**WORK TO COMPLETE**
The answer must consist solely of the lines from the opening line of the entries through the line with "### 🔥 Why Choose TrueLearner?", transcribed exactly and without any pictures.

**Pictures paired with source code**

────────────────────

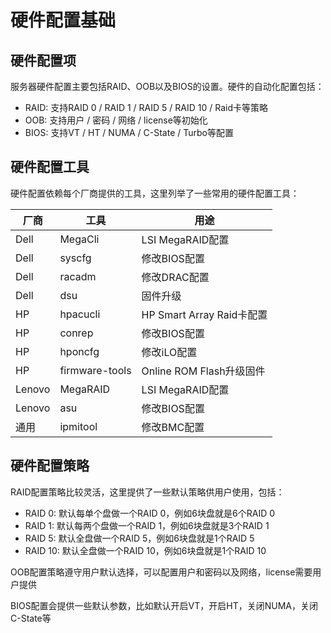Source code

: # 硬件配置基础

## 硬件配置项

服务器硬件配置主要包括RAID、OOB以及BIOS的设置。硬件的自动化配置包括：

* RAID: 支持RAID 0 / RAID 1 / RAID 5 / RAID 10 / Raid卡等策略
* OOB: 支持用户 / 密码 / 网络 / license等初始化
* BIOS: 支持VT / HT / NUMA / C-State / Turbo等配置

## 硬件配置工具

硬件配置依赖每个厂商提供的工具，这里列举了一些常用的硬件配置工具：

厂商 | 工具 | 用途
--- | --- | ---
Dell | MegaCli | LSI MegaRAID配置
Dell | syscfg | 修改BIOS配置
Dell | racadm | 修改DRAC配置
Dell | dsu | 固件升级
HP | hpacucli | HP Smart Array Raid卡配置
HP | conrep | 修改BIOS配置
HP | hponcfg | 修改iLO配置
HP | firmware-tools | Online ROM Flash升级固件
Lenovo | MegaRAID | LSI MegaRAID配置
Lenovo | asu | 修改BIOS配置
通用 | ipmitool | 修改BMC配置

## 硬件配置策略

RAID配置策略比较灵活，这里提供了一些默认策略供用户使用，包括：

* RAID 0: 默认每单个盘做一个RAID 0，例如6块盘就是6个RAID 0
* RAID 1: 默认每两个盘做一个RAID 1，例如6块盘就是3个RAID 1
* RAID 5: 默认全盘做一个RAID 5，例如6块盘就是1个RAID 5
* RAID 10: 默认全盘做一个RAID 10，例如6块盘就是1个RAID 10

OOB配置策略遵守用户默认选择，可以配置用户和密码以及网络，license需要用户提供

BIOS配置会提供一些默认参数，比如默认开启VT，开启HT，关闭NUMA，关闭C-State等

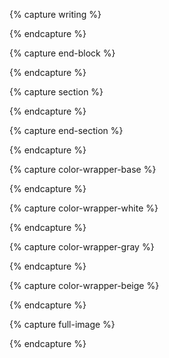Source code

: {% capture writing %}
<div class="post-wrapper" markdown="1">
{% endcapture %}

{% capture end-block %}
</div>
{% endcapture %}

{% capture section %}
<section markdown="1">
{% endcapture %}

{% capture end-section %}
</section>
{% endcapture %}

{% capture color-wrapper-base %}
<div class="color-wrapper base-bg" markdown="1">
{% endcapture %}

{% capture color-wrapper-white %}
<div class="color-wrapper white" markdown="1">
{% endcapture %}

{% capture color-wrapper-gray %}
<div class="color-wrapper gray" markdown="1">
{% endcapture %}

{% capture color-wrapper-beige %}
<div class="color-wrapper beige" markdown="1">
{% endcapture %}

{% capture full-image %}
<div class="full-bleed" markdown="1">
{% endcapture %}
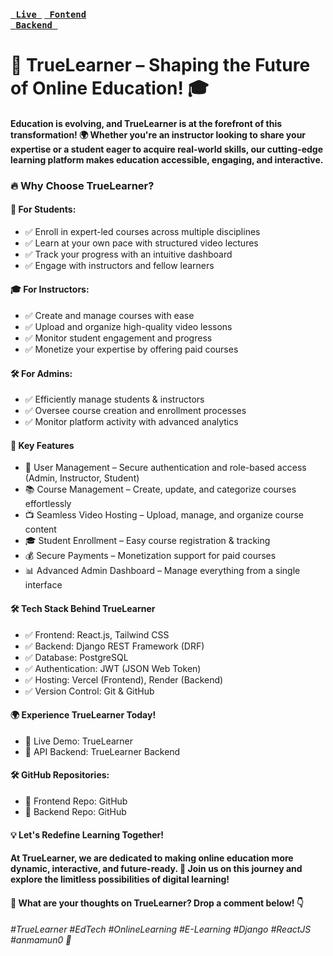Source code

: <h3> 
  
[  <code>  Live </code>](https://truelearner.vercel.app/) [ <code> Fontend  </code>](https://github.com/anmamun0/true-learner-Frontend)  [ <code> Backend </code>](https://github.com/anmamun0/true-learner-Backends) 

</h3>

# 🚀 TrueLearner – Shaping the Future of Online Education! 🎓
#### Education is evolving, and TrueLearner is at the forefront of this transformation! 🌍 Whether you're an instructor looking to share your expertise or a student eager to acquire real-world skills, our cutting-edge learning platform makes education accessible, engaging, and interactive.

### 🔥 Why Choose TrueLearner?

#### 🎯 For Students:

- ✅ Enroll in expert-led courses across multiple disciplines
- ✅ Learn at your own pace with structured video lectures
- ✅ Track your progress with an intuitive dashboard
- ✅ Engage with instructors and fellow learners

#### 🎓 For Instructors:

- ✅ Create and manage courses with ease
- ✅ Upload and organize high-quality video lessons
- ✅ Monitor student engagement and progress
- ✅ Monetize your expertise by offering paid courses

#### 🛠 For Admins:

- ✅ Efficiently manage students & instructors
- ✅ Oversee course creation and enrollment processes
- ✅ Monitor platform activity with advanced analytics

#### 🌟 Key Features

- 🚀 User Management – Secure authentication and role-based access (Admin, Instructor, Student)
- 📚 Course Management – Create, update, and categorize courses effortlessly
- 📺 Seamless Video Hosting – Upload, manage, and organize course content
- 🎓 Student Enrollment – Easy course registration & tracking
- 💰 Secure Payments – Monetization support for paid courses
- 📊 Advanced Admin Dashboard – Manage everything from a single interface

#### 🛠 Tech Stack Behind TrueLearner

- ✅ Frontend: React.js, Tailwind CSS
- ✅ Backend: Django REST Framework (DRF)
- ✅ Database: PostgreSQL
- ✅ Authentication: JWT (JSON Web Token)
- ✅ Hosting: Vercel (Frontend), Render (Backend)
- ✅ Version Control: Git & GitHub

#### 🌍 Experience TrueLearner Today!

- 🔗 Live Demo: TrueLearner
- 🔗 API Backend: TrueLearner Backend

#### 🛠 GitHub Repositories:

- 🔗 Frontend Repo: GitHub
- 🔗 Backend Repo: GitHub

#### 💡 Let's Redefine Learning Together!

#### At TrueLearner, we are dedicated to making online education more dynamic, interactive, and future-ready. 🚀 Join us on this journey and explore the limitless possibilities of digital learning!

#### 💬 What are your thoughts on TrueLearner? Drop a comment below! 👇

<h6>
#TrueLearner #EdTech #OnlineLearning #E-Learning #Django #ReactJS #anmamun0 🚀
</h6>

────────────────────

**RESULT OF THIS TASK**
Source code

: # 硬件配置基础

## 硬件配置项

服务器硬件配置主要包括RAID、OOB以及BIOS的设置。硬件的自动化配置包括：

* RAID: 支持RAID 0 / RAID 1 / RAID 5 / RAID 10 / Raid卡等策略
* OOB: 支持用户 / 密码 / 网络 / license等初始化
* BIOS: 支持VT / HT / NUMA / C-State / Turbo等配置

## 硬件配置工具

硬件配置依赖每个厂商提供的工具，这里列举了一些常用的硬件配置工具：

厂商 | 工具 | 用途
--- | --- | ---
Dell | MegaCli | LSI MegaRAID配置
Dell | syscfg | 修改BIOS配置
Dell | racadm | 修改DRAC配置
Dell | dsu | 固件升级
HP | hpacucli | HP Smart Array Raid卡配置
HP | conrep | 修改BIOS配置
HP | hponcfg | 修改iLO配置
HP | firmware-tools | Online ROM Flash升级固件
Lenovo | MegaRAID | LSI MegaRAID配置
Lenovo | asu | 修改BIOS配置
通用 | ipmitool | 修改BMC配置

## 硬件配置策略

RAID配置策略比较灵活，这里提供了一些默认策略供用户使用，包括：

* RAID 0: 默认每单个盘做一个RAID 0，例如6块盘就是6个RAID 0
* RAID 1: 默认每两个盘做一个RAID 1，例如6块盘就是3个RAID 1
* RAID 5: 默认全盘做一个RAID 5，例如6块盘就是1个RAID 5
* RAID 10: 默认全盘做一个RAID 10，例如6块盘就是1个RAID 10

OOB配置策略遵守用户默认选择，可以配置用户和密码以及网络，license需要用户提供

BIOS配置会提供一些默认参数，比如默认开启VT，开启HT，关闭NUMA，关闭C-State等

Source code

: {% capture writing %}
<div class="post-wrapper" markdown="1">
{% endcapture %}

{% capture end-block %}
</div>
{% endcapture %}

{% capture section %}
<section markdown="1">
{% endcapture %}

{% capture end-section %}
</section>
{% endcapture %}

{% capture color-wrapper-base %}
<div class="color-wrapper base-bg" markdown="1">
{% endcapture %}

{% capture color-wrapper-white %}
<div class="color-wrapper white" markdown="1">
{% endcapture %}

{% capture color-wrapper-gray %}
<div class="color-wrapper gray" markdown="1">
{% endcapture %}

{% capture color-wrapper-beige %}
<div class="color-wrapper beige" markdown="1">
{% endcapture %}

{% capture full-image %}
<div class="full-bleed" markdown="1">
{% endcapture %}
Source code

: <h3> 
  
[  <code>  Live </code>](https://truelearner.vercel.app/) [ <code> Fontend  </code>](https://github.com/anmamun0/true-learner-Frontend)  [ <code> Backend </code>](https://github.com/anmamun0/true-learner-Backends) 

</h3>

# 🚀 TrueLearner – Shaping the Future of Online Education! 🎓
#### Education is evolving, and TrueLearner is at the forefront of this transformation! 🌍 Whether you're an instructor looking to share your expertise or a student eager to acquire real-world skills, our cutting-edge learning platform makes education accessible, engaging, and interactive.

### 🔥 Why Choose TrueLearner?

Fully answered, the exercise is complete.